▼▼▼
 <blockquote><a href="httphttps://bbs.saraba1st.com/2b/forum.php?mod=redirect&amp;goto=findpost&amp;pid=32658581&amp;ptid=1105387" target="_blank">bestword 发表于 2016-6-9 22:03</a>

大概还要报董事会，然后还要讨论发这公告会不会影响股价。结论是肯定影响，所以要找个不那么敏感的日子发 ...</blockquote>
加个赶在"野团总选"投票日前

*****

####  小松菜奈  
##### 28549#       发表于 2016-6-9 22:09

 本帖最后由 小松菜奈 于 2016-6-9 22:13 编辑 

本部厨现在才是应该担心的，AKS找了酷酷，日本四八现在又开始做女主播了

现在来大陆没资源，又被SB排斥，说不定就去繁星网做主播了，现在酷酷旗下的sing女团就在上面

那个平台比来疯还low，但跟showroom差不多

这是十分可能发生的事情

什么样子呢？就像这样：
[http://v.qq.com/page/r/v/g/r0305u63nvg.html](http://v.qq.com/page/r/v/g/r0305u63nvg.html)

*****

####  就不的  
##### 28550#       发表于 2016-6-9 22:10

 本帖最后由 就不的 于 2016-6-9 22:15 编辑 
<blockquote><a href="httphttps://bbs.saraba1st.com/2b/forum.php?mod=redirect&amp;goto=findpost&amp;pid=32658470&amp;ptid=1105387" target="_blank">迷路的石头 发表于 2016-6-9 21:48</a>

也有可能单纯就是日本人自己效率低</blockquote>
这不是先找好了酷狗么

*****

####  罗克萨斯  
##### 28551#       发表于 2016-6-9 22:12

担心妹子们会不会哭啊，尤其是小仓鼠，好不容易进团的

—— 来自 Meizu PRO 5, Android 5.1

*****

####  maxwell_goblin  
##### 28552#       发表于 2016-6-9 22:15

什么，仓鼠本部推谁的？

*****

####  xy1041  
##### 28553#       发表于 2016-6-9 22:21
▲▲▲
## Work request:
Start at the top line of the records and retype them all exactly.

## Expected answer:
 <blockquote><a href="httphttps://bbs.saraba1st.com/2b/forum.php?mod=redirect&amp;goto=findpost&amp;pid=32658581&amp;ptid=1105387" target="_blank">bestword 发表于 2016-6-9 22:03</a>

大概还要报董事会，然后还要讨论发这公告会不会影响股价。结论是肯定影响，所以要找个不那么敏感的日子发 ...</blockquote>
加个赶在"野团总选"投票日前

*****

####  小松菜奈  
##### 28549#       发表于 2016-6-9 22:09

 本帖最后由 小松菜奈 于 2016-6-9 22:13 编辑 

本部厨现在才是应该担心的，AKS找了酷酷，日本四八现在又开始做女主播了

现在来大陆没资源，又被SB排斥，说不定就去繁星网做主播了，现在酷酷旗下的sing女团就在上面

那个平台比来疯还low，但跟showroom差不多

这是十分可能发生的事情

什么样子呢？就像这样：
[http://v.qq.com/page/r/v/g/r0305u63nvg.html](http://v.qq.com/page/r/v/g/r0305u63nvg.html)

*****

####  就不的  
##### 28550#       发表于 2016-6-9 22:10

 本帖最后由 就不的 于 2016-6-9 22:15 编辑 
<blockquote><a href="httphttps://bbs.saraba1st.com/2b/forum.php?mod=redirect&amp;goto=findpost&amp;pid=32658470&amp;ptid=1105387" target="_blank">迷路的石头 发表于 2016-6-9 21:48</a>

也有可能单纯就是日本人自己效率低</blockquote>
这不是先找好了酷狗么

*****

####  罗克萨斯  
##### 28551#       发表于 2016-6-9 22:12

担心妹子们会不会哭啊，尤其是小仓鼠，好不容易进团的

—— 来自 Meizu PRO 5, Android 5.1

*****

####  maxwell_goblin  
##### 28552#       发表于 2016-6-9 22:15

什么，仓鼠本部推谁的？

*****

####  xy1041  
##### 28553#       发表于 2016-6-9 22:21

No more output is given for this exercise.